**SUPPLIED MATERIAL:**
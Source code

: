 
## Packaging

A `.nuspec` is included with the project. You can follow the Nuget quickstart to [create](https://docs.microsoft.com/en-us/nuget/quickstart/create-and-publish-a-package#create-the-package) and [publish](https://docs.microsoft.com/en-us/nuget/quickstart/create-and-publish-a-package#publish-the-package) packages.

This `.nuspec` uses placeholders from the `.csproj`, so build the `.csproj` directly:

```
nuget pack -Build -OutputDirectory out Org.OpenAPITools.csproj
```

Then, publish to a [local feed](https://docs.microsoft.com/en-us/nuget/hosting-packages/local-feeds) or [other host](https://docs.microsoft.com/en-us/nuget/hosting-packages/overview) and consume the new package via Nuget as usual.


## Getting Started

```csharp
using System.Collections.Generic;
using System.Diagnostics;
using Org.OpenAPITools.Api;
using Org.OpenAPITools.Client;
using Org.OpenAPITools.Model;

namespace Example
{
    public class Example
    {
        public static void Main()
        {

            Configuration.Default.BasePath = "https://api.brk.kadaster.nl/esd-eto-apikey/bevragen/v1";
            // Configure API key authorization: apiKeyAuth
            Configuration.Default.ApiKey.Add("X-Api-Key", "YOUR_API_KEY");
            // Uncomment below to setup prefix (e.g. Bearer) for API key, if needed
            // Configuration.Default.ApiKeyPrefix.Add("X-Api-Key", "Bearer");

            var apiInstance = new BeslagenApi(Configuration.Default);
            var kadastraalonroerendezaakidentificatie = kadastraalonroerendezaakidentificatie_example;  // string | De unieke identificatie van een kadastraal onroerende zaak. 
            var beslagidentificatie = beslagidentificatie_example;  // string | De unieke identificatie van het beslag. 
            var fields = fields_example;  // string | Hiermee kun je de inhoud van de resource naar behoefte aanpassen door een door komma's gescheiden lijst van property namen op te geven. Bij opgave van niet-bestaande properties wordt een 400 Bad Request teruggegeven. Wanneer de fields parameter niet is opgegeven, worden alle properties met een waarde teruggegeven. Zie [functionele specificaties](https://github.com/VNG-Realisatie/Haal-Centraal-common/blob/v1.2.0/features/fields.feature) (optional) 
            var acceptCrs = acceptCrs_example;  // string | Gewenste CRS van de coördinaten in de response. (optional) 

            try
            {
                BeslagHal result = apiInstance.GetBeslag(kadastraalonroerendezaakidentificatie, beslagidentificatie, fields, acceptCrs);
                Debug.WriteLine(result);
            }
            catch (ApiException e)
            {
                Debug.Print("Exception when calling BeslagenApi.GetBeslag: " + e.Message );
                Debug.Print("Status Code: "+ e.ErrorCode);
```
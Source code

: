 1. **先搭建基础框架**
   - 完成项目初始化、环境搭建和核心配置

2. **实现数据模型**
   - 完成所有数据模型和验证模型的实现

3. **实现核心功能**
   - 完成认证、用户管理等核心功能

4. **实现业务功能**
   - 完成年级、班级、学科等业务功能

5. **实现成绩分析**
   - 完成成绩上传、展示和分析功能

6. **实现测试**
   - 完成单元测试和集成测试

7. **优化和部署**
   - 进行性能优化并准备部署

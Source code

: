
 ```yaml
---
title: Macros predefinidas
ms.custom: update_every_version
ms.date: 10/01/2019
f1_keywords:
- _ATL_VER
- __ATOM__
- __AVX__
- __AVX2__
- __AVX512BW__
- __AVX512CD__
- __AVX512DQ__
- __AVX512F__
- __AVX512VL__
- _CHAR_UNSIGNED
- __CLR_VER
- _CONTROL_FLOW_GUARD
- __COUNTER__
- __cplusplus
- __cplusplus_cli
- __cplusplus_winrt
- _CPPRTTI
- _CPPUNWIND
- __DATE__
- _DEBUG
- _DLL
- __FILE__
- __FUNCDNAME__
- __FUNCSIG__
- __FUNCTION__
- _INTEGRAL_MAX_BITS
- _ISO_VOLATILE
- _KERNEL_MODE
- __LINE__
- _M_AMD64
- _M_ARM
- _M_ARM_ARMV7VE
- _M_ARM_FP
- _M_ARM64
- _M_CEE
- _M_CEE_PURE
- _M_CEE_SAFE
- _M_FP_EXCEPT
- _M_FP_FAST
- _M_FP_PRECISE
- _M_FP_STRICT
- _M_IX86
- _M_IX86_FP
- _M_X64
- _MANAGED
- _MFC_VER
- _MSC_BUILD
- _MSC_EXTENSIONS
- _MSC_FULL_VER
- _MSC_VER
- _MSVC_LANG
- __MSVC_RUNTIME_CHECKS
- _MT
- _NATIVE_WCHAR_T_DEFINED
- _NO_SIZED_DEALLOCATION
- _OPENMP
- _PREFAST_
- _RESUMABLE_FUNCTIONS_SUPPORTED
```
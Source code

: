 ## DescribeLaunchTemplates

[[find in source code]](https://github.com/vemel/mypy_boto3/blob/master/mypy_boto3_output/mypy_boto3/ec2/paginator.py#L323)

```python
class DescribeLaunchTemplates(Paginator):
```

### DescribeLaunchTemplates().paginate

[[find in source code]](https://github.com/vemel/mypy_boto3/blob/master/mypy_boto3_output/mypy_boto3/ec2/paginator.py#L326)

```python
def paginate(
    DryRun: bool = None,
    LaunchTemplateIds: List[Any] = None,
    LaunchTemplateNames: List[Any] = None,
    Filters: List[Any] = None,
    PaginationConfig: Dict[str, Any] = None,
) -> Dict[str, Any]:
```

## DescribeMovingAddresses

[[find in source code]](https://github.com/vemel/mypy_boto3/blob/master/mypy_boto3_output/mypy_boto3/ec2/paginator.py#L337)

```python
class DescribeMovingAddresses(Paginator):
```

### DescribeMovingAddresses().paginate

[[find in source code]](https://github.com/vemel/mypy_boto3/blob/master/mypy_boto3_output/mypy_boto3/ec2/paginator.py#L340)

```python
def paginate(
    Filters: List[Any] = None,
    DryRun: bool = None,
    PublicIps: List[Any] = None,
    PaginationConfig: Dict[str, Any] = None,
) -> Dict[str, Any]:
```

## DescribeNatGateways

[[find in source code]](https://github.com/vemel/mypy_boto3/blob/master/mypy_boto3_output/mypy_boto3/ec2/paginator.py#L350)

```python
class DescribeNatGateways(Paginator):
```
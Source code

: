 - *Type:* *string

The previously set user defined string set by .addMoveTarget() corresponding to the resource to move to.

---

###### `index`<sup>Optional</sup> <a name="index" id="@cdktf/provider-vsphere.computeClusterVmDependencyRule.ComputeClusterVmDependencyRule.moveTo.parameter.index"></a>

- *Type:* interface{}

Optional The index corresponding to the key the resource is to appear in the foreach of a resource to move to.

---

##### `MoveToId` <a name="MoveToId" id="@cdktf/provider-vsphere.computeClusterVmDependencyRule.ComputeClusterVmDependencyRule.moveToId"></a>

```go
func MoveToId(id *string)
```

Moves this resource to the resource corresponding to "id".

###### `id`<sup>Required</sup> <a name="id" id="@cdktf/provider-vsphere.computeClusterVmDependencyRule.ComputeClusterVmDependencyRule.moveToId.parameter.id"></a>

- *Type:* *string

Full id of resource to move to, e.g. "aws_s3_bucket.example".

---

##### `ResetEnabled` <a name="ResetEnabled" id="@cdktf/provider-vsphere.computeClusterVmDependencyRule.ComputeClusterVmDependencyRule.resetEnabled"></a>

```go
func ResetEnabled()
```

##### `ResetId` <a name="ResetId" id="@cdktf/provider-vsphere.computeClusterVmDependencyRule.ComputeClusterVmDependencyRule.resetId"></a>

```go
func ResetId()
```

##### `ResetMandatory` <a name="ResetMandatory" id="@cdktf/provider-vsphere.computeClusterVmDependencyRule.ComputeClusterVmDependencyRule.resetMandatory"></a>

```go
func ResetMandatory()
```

**WHAT TO DO:**
Retype the whole listing above. Please keep it exact.

**PROBLEM SOLUTION:**
Source code

: 
## Packaging

A `.nuspec` is included with the project. You can follow the Nuget quickstart to [create](https://docs.microsoft.com/en-us/nuget/quickstart/create-and-publish-a-package#create-the-package) and [publish](https://docs.microsoft.com/en-us/nuget/quickstart/create-and-publish-a-package#publish-the-package) packages.

This `.nuspec` uses placeholders from the `.csproj`, so build the `.csproj` directly:

```
nuget pack -Build -OutputDirectory out Org.OpenAPITools.csproj
```

Then, publish to a [local feed](https://docs.microsoft.com/en-us/nuget/hosting-packages/local-feeds) or [other host](https://docs.microsoft.com/en-us/nuget/hosting-packages/overview) and consume the new package via Nuget as usual.


## Getting Started

```csharp
using System.Collections.Generic;
using System.Diagnostics;
using Org.OpenAPITools.Api;
using Org.OpenAPITools.Client;
using Org.OpenAPITools.Model;

namespace Example
{
    public class Example
    {
        public static void Main()
        {

            Configuration.Default.BasePath = "https://api.brk.kadaster.nl/esd-eto-apikey/bevragen/v1";
            // Configure API key authorization: apiKeyAuth
            Configuration.Default.ApiKey.Add("X-Api-Key", "YOUR_API_KEY");
            // Uncomment below to setup prefix (e.g. Bearer) for API key, if needed
            // Configuration.Default.ApiKeyPrefix.Add("X-Api-Key", "Bearer");

            var apiInstance = new BeslagenApi(Configuration.Default);
            var kadastraalonroerendezaakidentificatie = kadastraalonroerendezaakidentificatie_example;  // string | De unieke identificatie van een kadastraal onroerende zaak. 
            var beslagidentificatie = beslagidentificatie_example;  // string | De unieke identificatie van het beslag. 
            var fields = fields_example;  // string | Hiermee kun je de inhoud van de resource naar behoefte aanpassen door een door komma's gescheiden lijst van property namen op te geven. Bij opgave van niet-bestaande properties wordt een 400 Bad Request teruggegeven. Wanneer de fields parameter niet is opgegeven, worden alle properties met een waarde teruggegeven. Zie [functionele specificaties](https://github.com/VNG-Realisatie/Haal-Centraal-common/blob/v1.2.0/features/fields.feature) (optional) 
            var acceptCrs = acceptCrs_example;  // string | Gewenste CRS van de coördinaten in de response. (optional) 

            try
            {
                BeslagHal result = apiInstance.GetBeslag(kadastraalonroerendezaakidentificatie, beslagidentificatie, fields, acceptCrs);
                Debug.WriteLine(result);
            }
            catch (ApiException e)
            {
                Debug.Print("Exception when calling BeslagenApi.GetBeslag: " + e.Message );
                Debug.Print("Status Code: "+ e.ErrorCode);
```
Source code

: 1. **先搭建基础框架**
   - 完成项目初始化、环境搭建和核心配置

2. **实现数据模型**
   - 完成所有数据模型和验证模型的实现

3. **实现核心功能**
   - 完成认证、用户管理等核心功能

4. **实现业务功能**
   - 完成年级、班级、学科等业务功能

5. **实现成绩分析**
   - 完成成绩上传、展示和分析功能

6. **实现测试**
   - 完成单元测试和集成测试

7. **优化和部署**
   - 进行性能优化并准备部署

Source code

:
 ```yaml
---
title: Macros predefinidas
ms.custom: update_every_version
ms.date: 10/01/2019
f1_keywords:
- _ATL_VER
- __ATOM__
- __AVX__
- __AVX2__
- __AVX512BW__
- __AVX512CD__
- __AVX512DQ__
- __AVX512F__
- __AVX512VL__
- _CHAR_UNSIGNED
- __CLR_VER
- _CONTROL_FLOW_GUARD
- __COUNTER__
- __cplusplus
- __cplusplus_cli
- __cplusplus_winrt
- _CPPRTTI
- _CPPUNWIND
- __DATE__
- _DEBUG
- _DLL
- __FILE__
- __FUNCDNAME__
- __FUNCSIG__
- __FUNCTION__
- _INTEGRAL_MAX_BITS
- _ISO_VOLATILE
- _KERNEL_MODE
- __LINE__
- _M_AMD64
- _M_ARM
- _M_ARM_ARMV7VE
- _M_ARM_FP
- _M_ARM64
- _M_CEE
- _M_CEE_PURE
- _M_CEE_SAFE
- _M_FP_EXCEPT
- _M_FP_FAST
- _M_FP_PRECISE
- _M_FP_STRICT
- _M_IX86
- _M_IX86_FP
- _M_X64
- _MANAGED
- _MFC_VER
- _MSC_BUILD
- _MSC_EXTENSIONS
- _MSC_FULL_VER
- _MSC_VER
- _MSVC_LANG
- __MSVC_RUNTIME_CHECKS
- _MT
- _NATIVE_WCHAR_T_DEFINED
- _NO_SIZED_DEALLOCATION
- _OPENMP
- _PREFAST_
- _RESUMABLE_FUNCTIONS_SUPPORTED
```
Source code

: ## DescribeLaunchTemplates

[[find in source code]](https://github.com/vemel/mypy_boto3/blob/master/mypy_boto3_output/mypy_boto3/ec2/paginator.py#L323)

```python
class DescribeLaunchTemplates(Paginator):
```

### DescribeLaunchTemplates().paginate

[[find in source code]](https://github.com/vemel/mypy_boto3/blob/master/mypy_boto3_output/mypy_boto3/ec2/paginator.py#L326)

```python
def paginate(
    DryRun: bool = None,
    LaunchTemplateIds: List[Any] = None,
    LaunchTemplateNames: List[Any] = None,
    Filters: List[Any] = None,
    PaginationConfig: Dict[str, Any] = None,
) -> Dict[str, Any]:
```

## DescribeMovingAddresses

[[find in source code]](https://github.com/vemel/mypy_boto3/blob/master/mypy_boto3_output/mypy_boto3/ec2/paginator.py#L337)

```python
class DescribeMovingAddresses(Paginator):
```

### DescribeMovingAddresses().paginate

[[find in source code]](https://github.com/vemel/mypy_boto3/blob/master/mypy_boto3_output/mypy_boto3/ec2/paginator.py#L340)

```python
def paginate(
    Filters: List[Any] = None,
    DryRun: bool = None,
    PublicIps: List[Any] = None,
    PaginationConfig: Dict[str, Any] = None,
) -> Dict[str, Any]:
```

## DescribeNatGateways

[[find in source code]](https://github.com/vemel/mypy_boto3/blob/master/mypy_boto3_output/mypy_boto3/ec2/paginator.py#L350)

```python
class DescribeNatGateways(Paginator):
```
Source code

: - *Type:* *string

The previously set user defined string set by .addMoveTarget() corresponding to the resource to move to.

---

###### `index`<sup>Optional</sup> <a name="index" id="@cdktf/provider-vsphere.computeClusterVmDependencyRule.ComputeClusterVmDependencyRule.moveTo.parameter.index"></a>

- *Type:* interface{}

Optional The index corresponding to the key the resource is to appear in the foreach of a resource to move to.

---

##### `MoveToId` <a name="MoveToId" id="@cdktf/provider-vsphere.computeClusterVmDependencyRule.ComputeClusterVmDependencyRule.moveToId"></a>

```go
func MoveToId(id *string)
```

Moves this resource to the resource corresponding to "id".

###### `id`<sup>Required</sup> <a name="id" id="@cdktf/provider-vsphere.computeClusterVmDependencyRule.ComputeClusterVmDependencyRule.moveToId.parameter.id"></a>

- *Type:* *string

Full id of resource to move to, e.g. "aws_s3_bucket.example".

---

##### `ResetEnabled` <a name="ResetEnabled" id="@cdktf/provider-vsphere.computeClusterVmDependencyRule.ComputeClusterVmDependencyRule.resetEnabled"></a>

```go
func ResetEnabled()
```

##### `ResetId` <a name="ResetId" id="@cdktf/provider-vsphere.computeClusterVmDependencyRule.ComputeClusterVmDependencyRule.resetId"></a>

```go
func ResetId()
```

##### `ResetMandatory` <a name="ResetMandatory" id="@cdktf/provider-vsphere.computeClusterVmDependencyRule.ComputeClusterVmDependencyRule.resetMandatory"></a>

```go
func ResetMandatory()
```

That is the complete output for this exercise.